In her native Canada, Issac is also known as an actor, starting in the TV series Motel Paradis and C.S. Roy’s experimental indie film VFC, which was released earlier this year. She’s also graced the cover of a number of nationally known magazines including Châtelaine, Elle Québec and a long list of others. And as a devoted activist, she created and produced the first nation-wide broadcast TV show to celebrate National Indigenous People’s Day.
Slated for a September 15, 2023 release through Bonsound, Issac’s forthcoming album Inuktiut features inventive re-imaginings of songs by Led Zeppelin, Pink Floyd, Blondie, Fleetwood Mac, Metallica and more. These are all acts and artists that the acclaimed Inuk artist received permission from. Elisapie has imbued each song with both depth and purpose, an act of cultural reappropriation that reinvigorates the poetry of these 10 classics by placing them within Inuit traditions. The album’s first single “Uummati Attanarsimat (Heart of Glass),” caught the attention of the legendary Debbie Harry.
The album’s second and latest single is a gorgeous and fairly faithful Inuktiut adaptation of Cyndi Lauper‘s 1983 Rob Hyman co-written smash hit “Time After Time” that retains the familiar beloved melody of the original paired with a percussive yet atmospheric arrangement and Issac’s gorgeous, achingly tender delivery.
Much like her previous single, “Taimangalimaaq (Time After Time)” was inspired by a childhood memory of Elisapie’s aunt Alasie and her cousin Susie:
“I was able to get through my pre-teen years, thanks to my Aunt Alasie, as my mother had neither the knowledge nor the experience to give me a crash course on puberty, fashion or social relationships,” Isaac recalls. “In addition to entering a new chapter in my life, we were in the midst of the 80’s and modernity was shaking up our traditional methods. My mother’s generation had lived in Igloos, and the cultural changes were too swift.
Despite her struggles, my aunt ensured I felt accepted and exposed me to new and modern things like TV, clothes, dancing, Kraft Dinner and make-up!

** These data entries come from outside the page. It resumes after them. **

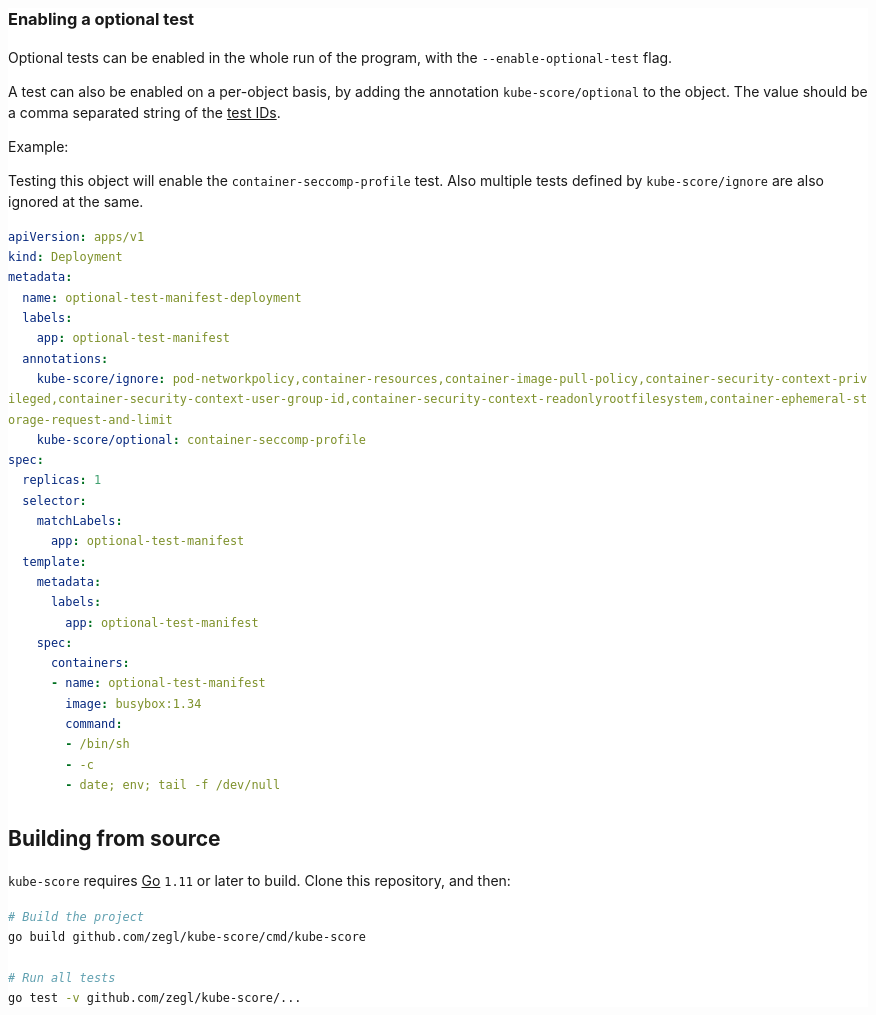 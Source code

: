 ### Enabling a optional test

Optional tests can be enabled in the whole run of the program, with the `--enable-optional-test` flag.

A test can also be enabled on a per-object basis, by adding the annotation `kube-score/optional` to the object.
The value should be a comma separated string of the [test IDs](README_CHECKS.md).

Example:

Testing this object will enable the `container-seccomp-profile` test.
Also multiple tests defined by `kube-score/ignore` are also ignored at the same.

```yaml
apiVersion: apps/v1
kind: Deployment
metadata:
  name: optional-test-manifest-deployment
  labels:
    app: optional-test-manifest
  annotations:
    kube-score/ignore: pod-networkpolicy,container-resources,container-image-pull-policy,container-security-context-privileged,container-security-context-user-group-id,container-security-context-readonlyrootfilesystem,container-ephemeral-storage-request-and-limit
    kube-score/optional: container-seccomp-profile
spec:
  replicas: 1
  selector:
    matchLabels:
      app: optional-test-manifest
  template:
    metadata:
      labels:
        app: optional-test-manifest
    spec:
      containers:
      - name: optional-test-manifest
        image: busybox:1.34
        command:
        - /bin/sh
        - -c
        - date; env; tail -f /dev/null
```

## Building from source

`kube-score` requires [Go](https://golang.org/) `1.11` or later to build. Clone this repository, and then:

```bash
# Build the project
go build github.com/zegl/kube-score/cmd/kube-score

# Run all tests
go test -v github.com/zegl/kube-score/...
```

Whenever I went to my aunt’s house, I was in awe of my older girl cousins. They were all so cool and stylish, and they loved pop music and the crazy makeup of the 80s and early 90s. One of my favorite memories is listening to the radio with them and hearing Cyndi Lauper’s ‘Time After Time’ for the first time. It was like a lightning bolt, and I couldn’t separate the song or the artist from my older cousin Susie. For me, the song was all about her search for beauty, connection, love, and rising above pain.”
Directed by Philippe Léonard and edited by Omar Elhamy, the accompanying video for “Taimangalimaaq (Time After Time)” features home video-shot footage of dances, performances and games at her beloved community center, of kids just being kids and a slow yet steady encroachment of modernity as we see at least one kid popping and locking like Crazylegzs or least trying to do so. The video is a lovingly nostalgic look at the acclaimed Inuk’s community and of her childhood, making the video a meditation on the passing of time, and in some way the impact of pop culture on a young person trying to find their place in a changing world.